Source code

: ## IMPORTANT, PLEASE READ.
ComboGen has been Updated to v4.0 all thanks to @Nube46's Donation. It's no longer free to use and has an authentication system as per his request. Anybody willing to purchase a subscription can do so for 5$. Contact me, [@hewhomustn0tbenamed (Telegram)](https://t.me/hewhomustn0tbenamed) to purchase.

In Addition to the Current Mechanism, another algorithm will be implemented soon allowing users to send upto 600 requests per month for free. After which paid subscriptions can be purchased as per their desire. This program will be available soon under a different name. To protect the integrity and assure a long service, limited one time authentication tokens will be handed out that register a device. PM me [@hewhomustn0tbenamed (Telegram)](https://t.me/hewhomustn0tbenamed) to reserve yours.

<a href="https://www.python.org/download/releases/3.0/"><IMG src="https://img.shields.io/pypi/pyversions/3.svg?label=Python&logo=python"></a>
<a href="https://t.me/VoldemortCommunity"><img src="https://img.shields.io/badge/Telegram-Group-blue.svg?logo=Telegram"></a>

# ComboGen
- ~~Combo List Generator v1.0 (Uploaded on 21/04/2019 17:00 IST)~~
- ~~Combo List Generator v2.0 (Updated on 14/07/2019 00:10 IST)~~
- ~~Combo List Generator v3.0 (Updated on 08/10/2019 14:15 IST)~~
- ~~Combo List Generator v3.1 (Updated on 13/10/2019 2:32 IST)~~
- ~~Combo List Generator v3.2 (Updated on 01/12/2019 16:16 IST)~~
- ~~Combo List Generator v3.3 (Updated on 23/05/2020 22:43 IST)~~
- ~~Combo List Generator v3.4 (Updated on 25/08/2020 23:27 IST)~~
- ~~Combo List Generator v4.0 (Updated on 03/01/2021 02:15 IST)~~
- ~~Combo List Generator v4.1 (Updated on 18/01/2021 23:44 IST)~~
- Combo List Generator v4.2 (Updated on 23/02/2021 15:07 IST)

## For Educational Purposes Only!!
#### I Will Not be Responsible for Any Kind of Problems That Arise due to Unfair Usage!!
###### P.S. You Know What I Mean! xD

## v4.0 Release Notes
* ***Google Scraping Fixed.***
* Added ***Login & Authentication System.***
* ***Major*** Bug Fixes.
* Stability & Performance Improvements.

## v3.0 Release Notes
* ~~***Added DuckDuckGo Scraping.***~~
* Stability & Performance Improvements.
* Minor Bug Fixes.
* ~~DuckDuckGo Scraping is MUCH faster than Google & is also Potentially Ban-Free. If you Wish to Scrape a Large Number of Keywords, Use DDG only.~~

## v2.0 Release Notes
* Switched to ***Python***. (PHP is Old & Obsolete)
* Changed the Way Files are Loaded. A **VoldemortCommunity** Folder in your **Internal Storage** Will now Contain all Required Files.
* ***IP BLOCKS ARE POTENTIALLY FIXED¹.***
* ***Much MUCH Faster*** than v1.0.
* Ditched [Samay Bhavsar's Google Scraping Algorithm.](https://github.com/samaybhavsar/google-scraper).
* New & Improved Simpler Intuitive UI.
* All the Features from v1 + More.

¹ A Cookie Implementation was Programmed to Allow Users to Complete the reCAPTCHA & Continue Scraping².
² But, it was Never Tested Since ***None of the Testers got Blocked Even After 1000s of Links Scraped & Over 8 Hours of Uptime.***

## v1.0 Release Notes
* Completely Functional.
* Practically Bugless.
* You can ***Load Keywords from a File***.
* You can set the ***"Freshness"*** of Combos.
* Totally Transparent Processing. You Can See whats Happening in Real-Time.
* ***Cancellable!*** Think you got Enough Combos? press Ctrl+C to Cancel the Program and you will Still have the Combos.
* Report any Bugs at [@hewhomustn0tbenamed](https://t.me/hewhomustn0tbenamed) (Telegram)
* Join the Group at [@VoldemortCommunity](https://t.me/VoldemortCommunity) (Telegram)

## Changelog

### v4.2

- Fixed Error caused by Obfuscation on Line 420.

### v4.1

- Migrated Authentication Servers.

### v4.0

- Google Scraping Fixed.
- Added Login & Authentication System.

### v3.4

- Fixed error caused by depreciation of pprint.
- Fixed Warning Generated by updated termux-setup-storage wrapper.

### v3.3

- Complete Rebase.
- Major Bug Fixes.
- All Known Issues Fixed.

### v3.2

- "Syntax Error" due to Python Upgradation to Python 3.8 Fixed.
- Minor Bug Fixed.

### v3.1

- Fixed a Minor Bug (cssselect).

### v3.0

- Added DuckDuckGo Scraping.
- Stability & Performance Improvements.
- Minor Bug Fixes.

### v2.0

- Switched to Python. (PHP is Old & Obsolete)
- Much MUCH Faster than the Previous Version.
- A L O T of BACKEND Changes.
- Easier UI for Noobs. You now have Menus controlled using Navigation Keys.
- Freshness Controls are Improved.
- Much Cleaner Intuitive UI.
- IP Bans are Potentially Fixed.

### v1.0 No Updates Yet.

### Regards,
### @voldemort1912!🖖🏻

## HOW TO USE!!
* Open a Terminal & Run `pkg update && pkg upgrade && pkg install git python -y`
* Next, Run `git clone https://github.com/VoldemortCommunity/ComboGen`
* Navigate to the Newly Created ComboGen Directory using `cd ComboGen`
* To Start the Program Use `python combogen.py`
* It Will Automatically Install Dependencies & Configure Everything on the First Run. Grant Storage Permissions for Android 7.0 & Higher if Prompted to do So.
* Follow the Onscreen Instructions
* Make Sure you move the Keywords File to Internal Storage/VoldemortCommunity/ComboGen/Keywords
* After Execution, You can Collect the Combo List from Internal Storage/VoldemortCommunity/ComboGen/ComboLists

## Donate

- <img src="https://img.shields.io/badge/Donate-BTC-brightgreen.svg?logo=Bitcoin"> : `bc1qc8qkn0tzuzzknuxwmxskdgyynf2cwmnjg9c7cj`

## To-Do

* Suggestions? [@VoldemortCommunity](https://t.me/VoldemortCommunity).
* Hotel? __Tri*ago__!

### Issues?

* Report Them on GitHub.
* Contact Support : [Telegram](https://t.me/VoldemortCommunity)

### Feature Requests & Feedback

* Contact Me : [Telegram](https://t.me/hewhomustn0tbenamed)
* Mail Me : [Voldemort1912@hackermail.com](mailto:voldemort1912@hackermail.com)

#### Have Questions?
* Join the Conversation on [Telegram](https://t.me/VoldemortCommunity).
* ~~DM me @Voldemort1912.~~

* THE TASK *
Write down every line of the data exactly as it appears above.

* OUTPUT OF THE EXERCISE *
Source code

: ## IMPORTANT, PLEASE READ.
ComboGen has been Updated to v4.0 all thanks to @Nube46's Donation. It's no longer free to use and has an authentication system as per his request. Anybody willing to purchase a subscription can do so for 5$. Contact me, [@hewhomustn0tbenamed (Telegram)](https://t.me/hewhomustn0tbenamed) to purchase.

In Addition to the Current Mechanism, another algorithm will be implemented soon allowing users to send upto 600 requests per month for free. After which paid subscriptions can be purchased as per their desire. This program will be available soon under a different name. To protect the integrity and assure a long service, limited one time authentication tokens will be handed out that register a device. PM me [@hewhomustn0tbenamed (Telegram)](https://t.me/hewhomustn0tbenamed) to reserve yours.

<a href="https://www.python.org/download/releases/3.0/"><IMG src="https://img.shields.io/pypi/pyversions/3.svg?label=Python&logo=python"></a>
<a href="https://t.me/VoldemortCommunity"><img src="https://img.shields.io/badge/Telegram-Group-blue.svg?logo=Telegram"></a>

# ComboGen
- ~~Combo List Generator v1.0 (Uploaded on 21/04/2019 17:00 IST)~~
- ~~Combo List Generator v2.0 (Updated on 14/07/2019 00:10 IST)~~
- ~~Combo List Generator v3.0 (Updated on 08/10/2019 14:15 IST)~~
- ~~Combo List Generator v3.1 (Updated on 13/10/2019 2:32 IST)~~
- ~~Combo List Generator v3.2 (Updated on 01/12/2019 16:16 IST)~~
- ~~Combo List Generator v3.3 (Updated on 23/05/2020 22:43 IST)~~
- ~~Combo List Generator v3.4 (Updated on 25/08/2020 23:27 IST)~~
- ~~Combo List Generator v4.0 (Updated on 03/01/2021 02:15 IST)~~
- ~~Combo List Generator v4.1 (Updated on 18/01/2021 23:44 IST)~~
- Combo List Generator v4.2 (Updated on 23/02/2021 15:07 IST)

## For Educational Purposes Only!!
#### I Will Not be Responsible for Any Kind of Problems That Arise due to Unfair Usage!!
###### P.S. You Know What I Mean! xD

## v4.0 Release Notes
* ***Google Scraping Fixed.***
* Added ***Login & Authentication System.***
* ***Major*** Bug Fixes.
* Stability & Performance Improvements.

## v3.0 Release Notes
* ~~***Added DuckDuckGo Scraping.***~~
* Stability & Performance Improvements.
* Minor Bug Fixes.
* ~~DuckDuckGo Scraping is MUCH faster than Google & is also Potentially Ban-Free. If you Wish to Scrape a Large Number of Keywords, Use DDG only.~~

## v2.0 Release Notes
* Switched to ***Python***. (PHP is Old & Obsolete)
* Changed the Way Files are Loaded. A **VoldemortCommunity** Folder in your **Internal Storage** Will now Contain all Required Files.
* ***IP BLOCKS ARE POTENTIALLY FIXED¹.***
* ***Much MUCH Faster*** than v1.0.
* Ditched [Samay Bhavsar's Google Scraping Algorithm.](https://github.com/samaybhavsar/google-scraper).
* New & Improved Simpler Intuitive UI.
* All the Features from v1 + More.

¹ A Cookie Implementation was Programmed to Allow Users to Complete the reCAPTCHA & Continue Scraping².
² But, it was Never Tested Since ***None of the Testers got Blocked Even After 1000s of Links Scraped & Over 8 Hours of Uptime.***

## v1.0 Release Notes
* Completely Functional.
* Practically Bugless.
* You can ***Load Keywords from a File***.
* You can set the ***"Freshness"*** of Combos.
* Totally Transparent Processing. You Can See whats Happening in Real-Time.
* ***Cancellable!*** Think you got Enough Combos? press Ctrl+C to Cancel the Program and you will Still have the Combos.
* Report any Bugs at [@hewhomustn0tbenamed](https://t.me/hewhomustn0tbenamed) (Telegram)
* Join the Group at [@VoldemortCommunity](https://t.me/VoldemortCommunity) (Telegram)

## Changelog

### v4.2

- Fixed Error caused by Obfuscation on Line 420.

### v4.1

- Migrated Authentication Servers.

### v4.0

- Google Scraping Fixed.
- Added Login & Authentication System.

### v3.4

- Fixed error caused by depreciation of pprint.
- Fixed Warning Generated by updated termux-setup-storage wrapper.

### v3.3

- Complete Rebase.
- Major Bug Fixes.
- All Known Issues Fixed.

### v3.2

- "Syntax Error" due to Python Upgradation to Python 3.8 Fixed.
- Minor Bug Fixed.

### v3.1

- Fixed a Minor Bug (cssselect).

### v3.0

- Added DuckDuckGo Scraping.
- Stability & Performance Improvements.
- Minor Bug Fixes.

### v2.0

- Switched to Python. (PHP is Old & Obsolete)
- Much MUCH Faster than the Previous Version.
- A L O T of BACKEND Changes.
- Easier UI for Noobs. You now have Menus controlled using Navigation Keys.
- Freshness Controls are Improved.
- Much Cleaner Intuitive UI.
- IP Bans are Potentially Fixed.

### v1.0 No Updates Yet.

### Regards,
### @voldemort1912!🖖🏻

## HOW TO USE!!
* Open a Terminal & Run `pkg update && pkg upgrade && pkg install git python -y`
* Next, Run `git clone https://github.com/VoldemortCommunity/ComboGen`
* Navigate to the Newly Created ComboGen Directory using `cd ComboGen`
* To Start the Program Use `python combogen.py`
* It Will Automatically Install Dependencies & Configure Everything on the First Run. Grant Storage Permissions for Android 7.0 & Higher if Prompted to do So.
* Follow the Onscreen Instructions
* Make Sure you move the Keywords File to Internal Storage/VoldemortCommunity/ComboGen/Keywords
* After Execution, You can Collect the Combo List from Internal Storage/VoldemortCommunity/ComboGen/ComboLists

## Donate

- <img src="https://img.shields.io/badge/Donate-BTC-brightgreen.svg?logo=Bitcoin"> : `bc1qc8qkn0tzuzzknuxwmxskdgyynf2cwmnjg9c7cj`

## To-Do

* Suggestions? [@VoldemortCommunity](https://t.me/VoldemortCommunity).
* Hotel? __Tri*ago__!

### Issues?

* Report Them on GitHub.
* Contact Support : [Telegram](https://t.me/VoldemortCommunity)

### Feature Requests & Feedback

* Contact Me : [Telegram](https://t.me/hewhomustn0tbenamed)
* Mail Me : [Voldemort1912@hackermail.com](mailto:voldemort1912@hackermail.com)

#### Have Questions?
* Join the Conversation on [Telegram](https://t.me/VoldemortCommunity).
* ~~DM me @Voldemort1912.~~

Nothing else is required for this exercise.